● Try it: What you return must be every line from the beginning of the data through the line holding "在8888 端口上启动http/https 代理", unchanged.

● Stored items from a collection:
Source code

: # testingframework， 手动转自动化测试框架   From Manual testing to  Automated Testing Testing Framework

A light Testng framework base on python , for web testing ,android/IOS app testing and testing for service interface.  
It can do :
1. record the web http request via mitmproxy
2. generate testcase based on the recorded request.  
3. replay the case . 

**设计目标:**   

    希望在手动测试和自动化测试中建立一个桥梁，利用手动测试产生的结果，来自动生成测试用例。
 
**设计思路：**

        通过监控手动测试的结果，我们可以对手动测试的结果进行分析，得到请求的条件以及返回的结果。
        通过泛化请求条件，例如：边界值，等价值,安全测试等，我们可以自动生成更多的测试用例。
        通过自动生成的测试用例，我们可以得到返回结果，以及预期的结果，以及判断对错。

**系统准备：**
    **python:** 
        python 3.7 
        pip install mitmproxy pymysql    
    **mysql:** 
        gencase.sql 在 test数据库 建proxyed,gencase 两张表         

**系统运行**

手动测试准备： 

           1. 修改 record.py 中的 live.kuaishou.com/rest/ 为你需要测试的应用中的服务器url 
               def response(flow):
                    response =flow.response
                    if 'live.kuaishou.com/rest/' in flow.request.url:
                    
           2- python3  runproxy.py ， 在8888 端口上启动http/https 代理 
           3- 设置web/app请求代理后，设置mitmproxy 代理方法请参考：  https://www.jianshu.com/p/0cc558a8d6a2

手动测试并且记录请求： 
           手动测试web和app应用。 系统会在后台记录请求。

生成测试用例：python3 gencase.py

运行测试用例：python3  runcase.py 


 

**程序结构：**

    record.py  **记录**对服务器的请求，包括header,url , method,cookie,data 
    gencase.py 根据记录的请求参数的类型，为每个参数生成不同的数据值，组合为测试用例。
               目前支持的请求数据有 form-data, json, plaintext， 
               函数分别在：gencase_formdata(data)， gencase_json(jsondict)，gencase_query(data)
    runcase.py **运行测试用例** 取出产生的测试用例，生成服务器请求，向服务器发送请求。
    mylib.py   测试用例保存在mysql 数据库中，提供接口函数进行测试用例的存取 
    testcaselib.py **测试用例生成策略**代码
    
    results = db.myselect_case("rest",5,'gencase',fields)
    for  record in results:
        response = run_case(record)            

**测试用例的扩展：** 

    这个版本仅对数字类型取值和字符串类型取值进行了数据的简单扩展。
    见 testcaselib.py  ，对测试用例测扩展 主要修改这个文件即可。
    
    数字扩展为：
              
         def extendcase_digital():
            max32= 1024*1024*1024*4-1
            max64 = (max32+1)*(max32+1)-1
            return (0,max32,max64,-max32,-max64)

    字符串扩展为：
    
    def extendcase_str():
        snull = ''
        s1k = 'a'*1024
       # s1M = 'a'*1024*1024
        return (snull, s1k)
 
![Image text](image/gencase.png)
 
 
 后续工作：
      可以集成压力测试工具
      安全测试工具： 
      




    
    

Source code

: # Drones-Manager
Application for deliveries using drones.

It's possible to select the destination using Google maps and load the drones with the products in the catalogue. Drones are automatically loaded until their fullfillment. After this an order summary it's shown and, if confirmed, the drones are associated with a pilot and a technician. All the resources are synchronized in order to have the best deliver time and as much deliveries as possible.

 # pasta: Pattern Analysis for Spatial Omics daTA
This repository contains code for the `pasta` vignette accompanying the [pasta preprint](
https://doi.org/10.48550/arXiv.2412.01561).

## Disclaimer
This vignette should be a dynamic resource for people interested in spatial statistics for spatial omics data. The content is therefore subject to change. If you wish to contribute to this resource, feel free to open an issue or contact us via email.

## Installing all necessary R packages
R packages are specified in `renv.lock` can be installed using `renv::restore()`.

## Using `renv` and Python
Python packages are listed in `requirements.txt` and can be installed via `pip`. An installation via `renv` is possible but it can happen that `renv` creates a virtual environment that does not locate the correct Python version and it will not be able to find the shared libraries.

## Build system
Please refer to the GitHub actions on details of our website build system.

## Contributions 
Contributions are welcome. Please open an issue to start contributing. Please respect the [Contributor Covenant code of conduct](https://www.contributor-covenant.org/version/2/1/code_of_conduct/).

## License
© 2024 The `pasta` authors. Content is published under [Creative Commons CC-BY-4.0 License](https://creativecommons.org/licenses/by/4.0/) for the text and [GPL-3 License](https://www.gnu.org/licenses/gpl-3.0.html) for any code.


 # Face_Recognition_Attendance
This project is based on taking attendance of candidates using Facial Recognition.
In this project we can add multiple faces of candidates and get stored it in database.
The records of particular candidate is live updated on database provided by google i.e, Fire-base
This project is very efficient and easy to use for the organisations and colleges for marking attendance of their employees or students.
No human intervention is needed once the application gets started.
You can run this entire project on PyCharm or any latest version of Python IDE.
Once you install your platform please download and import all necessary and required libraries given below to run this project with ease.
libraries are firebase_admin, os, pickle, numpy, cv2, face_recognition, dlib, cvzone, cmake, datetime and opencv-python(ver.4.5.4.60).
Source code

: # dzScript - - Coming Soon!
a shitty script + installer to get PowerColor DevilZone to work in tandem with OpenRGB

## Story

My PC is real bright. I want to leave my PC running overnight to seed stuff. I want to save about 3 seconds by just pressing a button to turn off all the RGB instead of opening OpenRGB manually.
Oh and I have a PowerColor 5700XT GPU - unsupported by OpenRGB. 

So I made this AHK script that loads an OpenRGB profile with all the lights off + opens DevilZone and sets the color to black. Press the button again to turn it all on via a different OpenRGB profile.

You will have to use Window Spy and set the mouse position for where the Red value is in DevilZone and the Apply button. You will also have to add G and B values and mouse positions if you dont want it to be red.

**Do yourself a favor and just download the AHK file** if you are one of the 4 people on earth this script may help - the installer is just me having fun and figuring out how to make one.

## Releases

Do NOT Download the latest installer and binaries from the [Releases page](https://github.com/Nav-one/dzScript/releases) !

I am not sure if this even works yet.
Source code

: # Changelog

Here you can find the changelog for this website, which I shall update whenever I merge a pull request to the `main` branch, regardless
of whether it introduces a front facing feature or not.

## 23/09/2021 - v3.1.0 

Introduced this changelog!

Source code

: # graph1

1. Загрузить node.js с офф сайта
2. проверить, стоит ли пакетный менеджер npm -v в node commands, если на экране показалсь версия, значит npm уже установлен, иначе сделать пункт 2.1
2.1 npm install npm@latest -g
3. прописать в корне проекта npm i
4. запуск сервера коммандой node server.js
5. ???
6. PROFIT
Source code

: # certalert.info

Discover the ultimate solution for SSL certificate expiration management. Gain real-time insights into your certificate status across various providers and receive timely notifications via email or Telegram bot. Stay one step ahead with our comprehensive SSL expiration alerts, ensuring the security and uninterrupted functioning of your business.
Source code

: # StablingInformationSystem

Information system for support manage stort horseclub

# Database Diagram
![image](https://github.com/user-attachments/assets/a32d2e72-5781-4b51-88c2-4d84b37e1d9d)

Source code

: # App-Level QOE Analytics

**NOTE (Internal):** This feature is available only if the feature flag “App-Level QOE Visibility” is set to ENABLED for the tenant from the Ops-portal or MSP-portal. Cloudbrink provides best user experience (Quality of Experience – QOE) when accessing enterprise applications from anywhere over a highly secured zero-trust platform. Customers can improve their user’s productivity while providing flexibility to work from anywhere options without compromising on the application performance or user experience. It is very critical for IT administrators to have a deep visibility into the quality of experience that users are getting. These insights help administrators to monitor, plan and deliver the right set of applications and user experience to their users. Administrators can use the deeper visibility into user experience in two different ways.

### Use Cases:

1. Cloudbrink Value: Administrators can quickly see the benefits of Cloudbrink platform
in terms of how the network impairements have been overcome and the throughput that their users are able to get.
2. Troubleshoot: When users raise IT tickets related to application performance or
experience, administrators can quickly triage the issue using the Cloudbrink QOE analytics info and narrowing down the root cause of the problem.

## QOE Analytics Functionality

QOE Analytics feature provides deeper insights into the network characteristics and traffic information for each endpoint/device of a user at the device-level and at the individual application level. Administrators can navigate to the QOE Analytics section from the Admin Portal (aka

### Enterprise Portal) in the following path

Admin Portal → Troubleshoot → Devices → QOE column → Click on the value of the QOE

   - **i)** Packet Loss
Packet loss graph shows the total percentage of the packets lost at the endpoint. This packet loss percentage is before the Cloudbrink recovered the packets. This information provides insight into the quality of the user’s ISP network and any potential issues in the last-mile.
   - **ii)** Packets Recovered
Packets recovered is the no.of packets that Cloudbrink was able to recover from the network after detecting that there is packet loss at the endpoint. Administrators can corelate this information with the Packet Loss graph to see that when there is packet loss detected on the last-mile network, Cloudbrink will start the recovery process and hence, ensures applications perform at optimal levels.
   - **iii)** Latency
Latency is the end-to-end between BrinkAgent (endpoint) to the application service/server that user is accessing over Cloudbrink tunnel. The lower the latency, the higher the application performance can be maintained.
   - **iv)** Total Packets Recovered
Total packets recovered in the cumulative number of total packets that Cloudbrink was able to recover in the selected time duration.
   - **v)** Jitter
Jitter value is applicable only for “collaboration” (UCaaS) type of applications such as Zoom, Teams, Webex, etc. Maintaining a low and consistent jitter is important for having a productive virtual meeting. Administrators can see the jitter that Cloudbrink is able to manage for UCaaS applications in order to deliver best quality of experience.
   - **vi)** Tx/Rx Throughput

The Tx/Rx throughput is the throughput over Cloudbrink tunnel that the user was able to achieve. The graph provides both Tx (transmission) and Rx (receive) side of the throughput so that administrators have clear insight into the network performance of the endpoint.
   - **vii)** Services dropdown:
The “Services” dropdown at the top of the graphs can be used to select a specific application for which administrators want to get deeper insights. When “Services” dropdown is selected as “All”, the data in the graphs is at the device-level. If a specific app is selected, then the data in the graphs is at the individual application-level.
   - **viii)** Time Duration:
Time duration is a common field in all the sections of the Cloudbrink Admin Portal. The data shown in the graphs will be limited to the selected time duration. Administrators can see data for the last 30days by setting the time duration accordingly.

● Task output:
Source code

: # testingframework， 手动转自动化测试框架   From Manual testing to  Automated Testing Testing Framework

A light Testng framework base on python , for web testing ,android/IOS app testing and testing for service interface.  
It can do :
1. record the web http request via mitmproxy
2. generate testcase based on the recorded request.  
3. replay the case . 

**设计目标:**   

    希望在手动测试和自动化测试中建立一个桥梁，利用手动测试产生的结果，来自动生成测试用例。
 
**设计思路：**

        通过监控手动测试的结果，我们可以对手动测试的结果进行分析，得到请求的条件以及返回的结果。
        通过泛化请求条件，例如：边界值，等价值,安全测试等，我们可以自动生成更多的测试用例。
        通过自动生成的测试用例，我们可以得到返回结果，以及预期的结果，以及判断对错。

**系统准备：**
    **python:** 
        python 3.7 
        pip install mitmproxy pymysql    
    **mysql:** 
        gencase.sql 在 test数据库 建proxyed,gencase 两张表         

**系统运行**

手动测试准备： 

           1. 修改 record.py 中的 live.kuaishou.com/rest/ 为你需要测试的应用中的服务器url 
               def response(flow):
                    response =flow.response
                    if 'live.kuaishou.com/rest/' in flow.request.url:
                    
           2- python3  runproxy.py ， 在8888 端口上启动http/https 代理 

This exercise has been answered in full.